Washington had two horses shot out from under him, and four bullet holes in his coat. Yet he himself was untouched by bullet, bayonet, tomahawk, or arrow. Scores of victims had fallen beside him, yet he went unharmed. He had been protected by God's hand! Every other mounted officer had been slain!
Eventually Braddock was mortally wounded in the side, and fell. When this occurred all the British troops fled in confusion. Washington gathered up what was left of the Virginia men, barely 30 of them, the injured General, and proceeded to cover the retreating British; He left all the baggage, weapons, provisions, cattle, and horses behind for the enemy to plunder. General Braddock died three days later.
It was the most lopsided battle in American history. 714 British soldiers had been killed, 37 wounded. 26 officers out of 86 were killed, and 37 wounded. Only 30 men and 3 officers were killed, of the French and Indians!
Upon Washington's return to Fort Cumberland (120 miles from the battle scene), he wrote a letter to his mother to allay any fears she would have, as news of the rout had preceded them. On the same day (July 18, 1755) he also wrote to his brother, John A. Washington:
"As I have heard since my arrival at this place [Fort Cumberland], a circumstantial account of my death and dying speech, I take this early opportunity of contradicting the first, and of assuring you that I have not as yet composed the latter.
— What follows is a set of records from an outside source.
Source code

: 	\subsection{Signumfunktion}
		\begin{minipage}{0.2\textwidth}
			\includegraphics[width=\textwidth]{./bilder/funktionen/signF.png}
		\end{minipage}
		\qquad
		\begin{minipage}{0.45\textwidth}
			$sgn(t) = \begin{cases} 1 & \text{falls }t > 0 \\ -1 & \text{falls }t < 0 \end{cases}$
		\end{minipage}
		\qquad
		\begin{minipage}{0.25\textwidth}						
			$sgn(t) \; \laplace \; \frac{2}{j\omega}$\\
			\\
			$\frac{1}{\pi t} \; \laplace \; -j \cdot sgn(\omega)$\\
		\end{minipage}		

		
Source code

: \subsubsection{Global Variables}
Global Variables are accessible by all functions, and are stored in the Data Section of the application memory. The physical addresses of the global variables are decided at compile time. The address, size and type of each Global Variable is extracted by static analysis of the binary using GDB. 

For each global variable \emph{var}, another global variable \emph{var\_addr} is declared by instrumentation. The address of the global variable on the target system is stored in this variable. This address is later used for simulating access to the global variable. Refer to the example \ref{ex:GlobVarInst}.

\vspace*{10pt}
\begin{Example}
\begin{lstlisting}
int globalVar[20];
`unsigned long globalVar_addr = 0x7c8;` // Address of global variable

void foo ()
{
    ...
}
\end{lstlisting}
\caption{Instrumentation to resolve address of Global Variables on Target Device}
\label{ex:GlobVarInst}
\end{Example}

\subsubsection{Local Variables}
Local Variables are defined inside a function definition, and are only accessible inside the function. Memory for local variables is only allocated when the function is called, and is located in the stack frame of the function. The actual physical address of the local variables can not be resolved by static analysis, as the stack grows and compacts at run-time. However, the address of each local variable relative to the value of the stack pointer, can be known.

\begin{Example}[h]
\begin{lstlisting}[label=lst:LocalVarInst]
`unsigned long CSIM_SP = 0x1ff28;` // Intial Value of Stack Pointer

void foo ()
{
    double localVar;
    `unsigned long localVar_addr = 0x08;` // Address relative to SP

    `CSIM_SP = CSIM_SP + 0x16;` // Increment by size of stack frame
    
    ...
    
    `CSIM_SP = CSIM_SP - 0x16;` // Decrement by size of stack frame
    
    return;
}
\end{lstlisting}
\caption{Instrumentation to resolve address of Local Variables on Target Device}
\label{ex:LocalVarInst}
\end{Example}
But, by the all-powerful dispensations of Providence, I have been protected beyond all human probability or expectation; for I had four bullets through my coat, and two horses shot under me, yet escaped unhurt, although death was leveling my companions on every side of me!"
But wait, it gets even better. 15 years later, an old respected Indian Chief sought out council with Washington, when he heard that he was in the area. Through an interpreter he explained that he had set out on a long journey to meet Washington personally, and to speak to him about the battle 15 years earlier. He said:
"I am a chief and ruler over my tribes. My influence extends to the waters of the great lakes and to the far Blue Mountains. I have traveled a long and weary path that I might see the young warrior of the great battle. It was on the day when the white man's blood mixed with the streams of our forest that I first beheld this chief [Washington]. I called to my young men and said, mark yon tall and daring warrior? He is not of the red-coat tribe--he hath an Indian's wisdom, and his warriors fight as we do--himself is alone exposed. Quick, let your aim be certain, and he dies.
Our rifles were leveled, rifles which, but for you, knew not how to miss--'twas all in vain, a power mightier far than we, shielded you. Seeing you were under the special guardianship of the Great Spirit, we immediately ceased to fire at you. I am old and soon shall be gathered to the great council fire of my fathers in the land of shades, but ere I go, there is something bids me speak in the voice of prophecy. Listen! The Great Spirit protects that man [pointing at Washington], and guides his destinies--he will become the chief of nations, and a people yet unborn will hail him as the founder of a mighty empire. I am come to pay homage to the man who is the particular favorite of Heaven, and who can never die in battle."
This is an AMAZING account of God's divine protection over George Washington!!
Ps 71:12 O God, be not far from me; O my God, make haste to help me!
Is 50:7 But the Lord God helps me; therefore I have not been disgraced; therefore I have set my face like a flint, and I know that I shall not be put to shame.
As for me and my family, we will always pledge “So Help Me God”.